Scan the material below for the string "Como", and copy every line where it shows up.

---*---

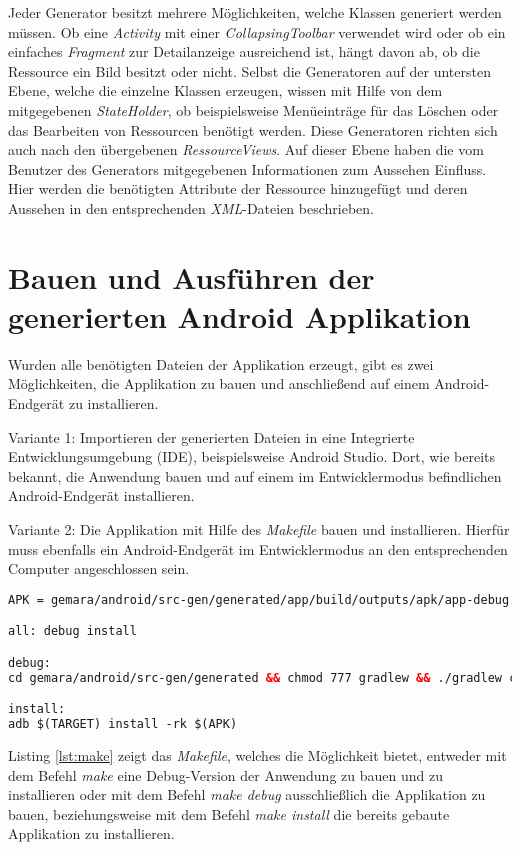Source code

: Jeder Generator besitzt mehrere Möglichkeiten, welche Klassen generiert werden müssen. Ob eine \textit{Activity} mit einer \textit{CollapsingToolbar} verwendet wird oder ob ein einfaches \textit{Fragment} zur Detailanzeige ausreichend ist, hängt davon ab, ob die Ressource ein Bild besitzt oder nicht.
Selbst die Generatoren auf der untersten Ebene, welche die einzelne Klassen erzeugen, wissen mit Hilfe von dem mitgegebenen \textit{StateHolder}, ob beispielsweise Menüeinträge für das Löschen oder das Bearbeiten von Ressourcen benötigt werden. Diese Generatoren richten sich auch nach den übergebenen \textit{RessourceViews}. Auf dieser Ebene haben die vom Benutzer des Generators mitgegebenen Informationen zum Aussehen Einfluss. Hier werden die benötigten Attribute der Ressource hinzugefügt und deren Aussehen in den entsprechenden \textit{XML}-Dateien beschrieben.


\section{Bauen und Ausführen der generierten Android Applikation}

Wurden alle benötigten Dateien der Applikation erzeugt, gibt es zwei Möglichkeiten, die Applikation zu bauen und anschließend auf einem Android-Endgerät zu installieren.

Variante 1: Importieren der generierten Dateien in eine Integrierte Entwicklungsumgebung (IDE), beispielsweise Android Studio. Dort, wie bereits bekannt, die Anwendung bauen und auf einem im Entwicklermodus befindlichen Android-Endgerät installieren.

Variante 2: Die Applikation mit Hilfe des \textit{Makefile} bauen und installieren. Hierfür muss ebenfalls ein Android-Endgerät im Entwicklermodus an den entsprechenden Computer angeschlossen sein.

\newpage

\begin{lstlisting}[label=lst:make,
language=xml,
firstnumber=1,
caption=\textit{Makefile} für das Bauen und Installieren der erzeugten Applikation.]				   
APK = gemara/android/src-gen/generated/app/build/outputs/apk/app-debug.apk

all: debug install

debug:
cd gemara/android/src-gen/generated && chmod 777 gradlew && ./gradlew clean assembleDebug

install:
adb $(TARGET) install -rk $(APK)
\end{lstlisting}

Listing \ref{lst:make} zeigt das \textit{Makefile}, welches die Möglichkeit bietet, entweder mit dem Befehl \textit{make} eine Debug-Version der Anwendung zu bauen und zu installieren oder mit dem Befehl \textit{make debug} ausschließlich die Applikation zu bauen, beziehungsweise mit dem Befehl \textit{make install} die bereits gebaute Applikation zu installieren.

---*---

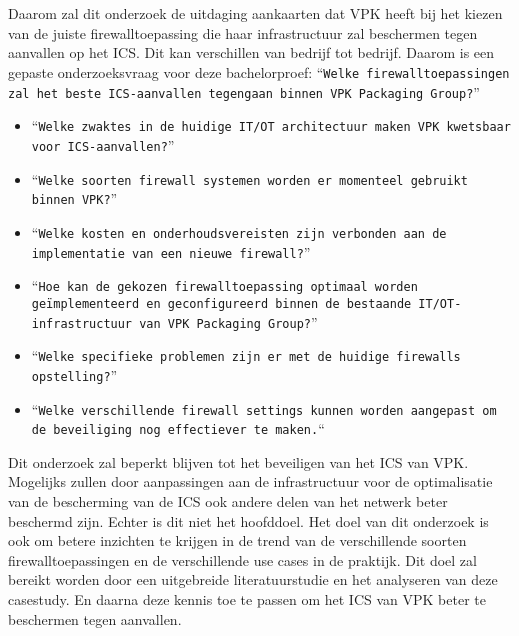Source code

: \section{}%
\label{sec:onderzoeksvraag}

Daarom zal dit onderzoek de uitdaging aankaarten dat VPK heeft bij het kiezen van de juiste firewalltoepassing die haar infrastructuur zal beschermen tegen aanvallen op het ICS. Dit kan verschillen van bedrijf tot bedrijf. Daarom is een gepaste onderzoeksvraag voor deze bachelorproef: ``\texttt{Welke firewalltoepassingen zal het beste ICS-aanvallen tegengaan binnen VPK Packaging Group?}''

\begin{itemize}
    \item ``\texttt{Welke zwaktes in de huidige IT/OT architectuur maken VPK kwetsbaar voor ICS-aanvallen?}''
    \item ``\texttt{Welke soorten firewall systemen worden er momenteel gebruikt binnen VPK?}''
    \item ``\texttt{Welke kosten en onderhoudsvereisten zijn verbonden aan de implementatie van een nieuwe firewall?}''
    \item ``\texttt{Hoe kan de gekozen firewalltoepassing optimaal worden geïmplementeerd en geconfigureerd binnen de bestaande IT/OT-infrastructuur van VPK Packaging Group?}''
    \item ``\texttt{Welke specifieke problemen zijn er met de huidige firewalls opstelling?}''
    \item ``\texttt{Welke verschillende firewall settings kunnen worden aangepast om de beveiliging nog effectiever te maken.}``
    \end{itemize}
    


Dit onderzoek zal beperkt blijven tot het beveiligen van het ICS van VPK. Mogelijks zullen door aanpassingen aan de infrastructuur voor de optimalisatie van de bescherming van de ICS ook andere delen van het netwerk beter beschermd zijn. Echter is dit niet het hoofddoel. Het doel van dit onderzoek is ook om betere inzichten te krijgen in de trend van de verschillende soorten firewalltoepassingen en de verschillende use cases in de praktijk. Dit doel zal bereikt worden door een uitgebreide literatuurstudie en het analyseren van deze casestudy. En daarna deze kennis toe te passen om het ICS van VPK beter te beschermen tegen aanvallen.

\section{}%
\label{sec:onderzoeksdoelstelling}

---*---

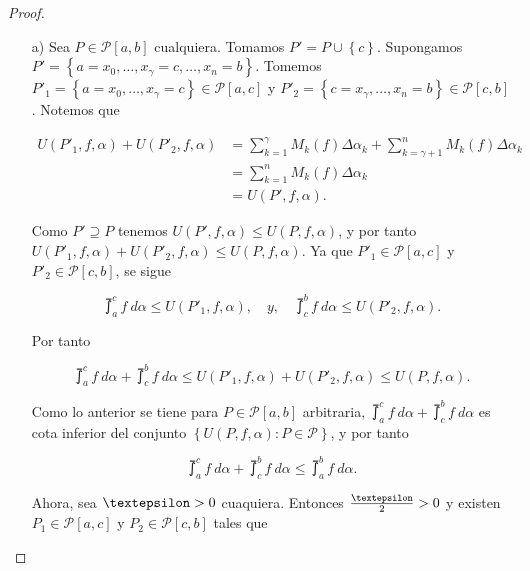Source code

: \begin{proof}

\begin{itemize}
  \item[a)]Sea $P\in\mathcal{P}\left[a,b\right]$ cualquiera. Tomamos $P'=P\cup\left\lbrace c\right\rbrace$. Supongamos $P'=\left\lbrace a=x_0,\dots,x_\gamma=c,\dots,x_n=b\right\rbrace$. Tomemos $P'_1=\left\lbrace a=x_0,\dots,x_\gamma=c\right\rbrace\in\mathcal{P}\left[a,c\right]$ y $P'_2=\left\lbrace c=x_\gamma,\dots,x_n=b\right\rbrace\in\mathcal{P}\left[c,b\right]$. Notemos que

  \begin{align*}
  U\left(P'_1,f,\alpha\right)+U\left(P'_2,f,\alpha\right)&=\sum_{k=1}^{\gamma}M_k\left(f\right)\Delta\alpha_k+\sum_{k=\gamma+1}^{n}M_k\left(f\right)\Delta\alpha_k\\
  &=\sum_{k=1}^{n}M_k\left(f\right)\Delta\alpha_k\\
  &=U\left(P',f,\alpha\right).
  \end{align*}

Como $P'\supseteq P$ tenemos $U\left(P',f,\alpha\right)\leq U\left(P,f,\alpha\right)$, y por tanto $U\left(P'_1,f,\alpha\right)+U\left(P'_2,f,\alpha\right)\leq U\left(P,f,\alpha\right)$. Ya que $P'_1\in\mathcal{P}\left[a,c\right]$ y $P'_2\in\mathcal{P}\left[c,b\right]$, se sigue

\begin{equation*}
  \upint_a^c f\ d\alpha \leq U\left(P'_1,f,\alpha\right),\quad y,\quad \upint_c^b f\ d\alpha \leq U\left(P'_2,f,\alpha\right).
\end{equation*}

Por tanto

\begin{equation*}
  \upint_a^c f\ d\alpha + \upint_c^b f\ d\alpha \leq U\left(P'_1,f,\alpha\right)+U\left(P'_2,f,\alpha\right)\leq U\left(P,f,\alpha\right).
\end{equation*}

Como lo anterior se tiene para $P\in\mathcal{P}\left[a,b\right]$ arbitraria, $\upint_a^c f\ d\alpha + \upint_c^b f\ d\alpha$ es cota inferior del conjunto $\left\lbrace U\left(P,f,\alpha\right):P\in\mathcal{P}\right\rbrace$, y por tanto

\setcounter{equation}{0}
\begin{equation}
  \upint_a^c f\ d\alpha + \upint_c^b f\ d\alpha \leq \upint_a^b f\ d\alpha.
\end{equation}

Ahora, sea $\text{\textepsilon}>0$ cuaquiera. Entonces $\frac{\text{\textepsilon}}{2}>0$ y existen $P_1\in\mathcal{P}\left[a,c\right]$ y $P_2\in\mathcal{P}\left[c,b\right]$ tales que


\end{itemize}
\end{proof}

---*---

• **SOLUTION FOR THIS TASK**
Como $P'\supseteq P$ tenemos $U\left(P',f,\alpha\right)\leq U\left(P,f,\alpha\right)$, y por tanto $U\left(P'_1,f,\alpha\right)+U\left(P'_2,f,\alpha\right)\leq U\left(P,f,\alpha\right)$. Ya que $P'_1\in\mathcal{P}\left[a,c\right]$ y $P'_2\in\mathcal{P}\left[c,b\right]$, se sigue
Como lo anterior se tiene para $P\in\mathcal{P}\left[a,b\right]$ arbitraria, $\upint_a^c f\ d\alpha + \upint_c^b f\ d\alpha$ es cota inferior del conjunto $\left\lbrace U\left(P,f,\alpha\right):P\in\mathcal{P}\right\rbrace$, y por tanto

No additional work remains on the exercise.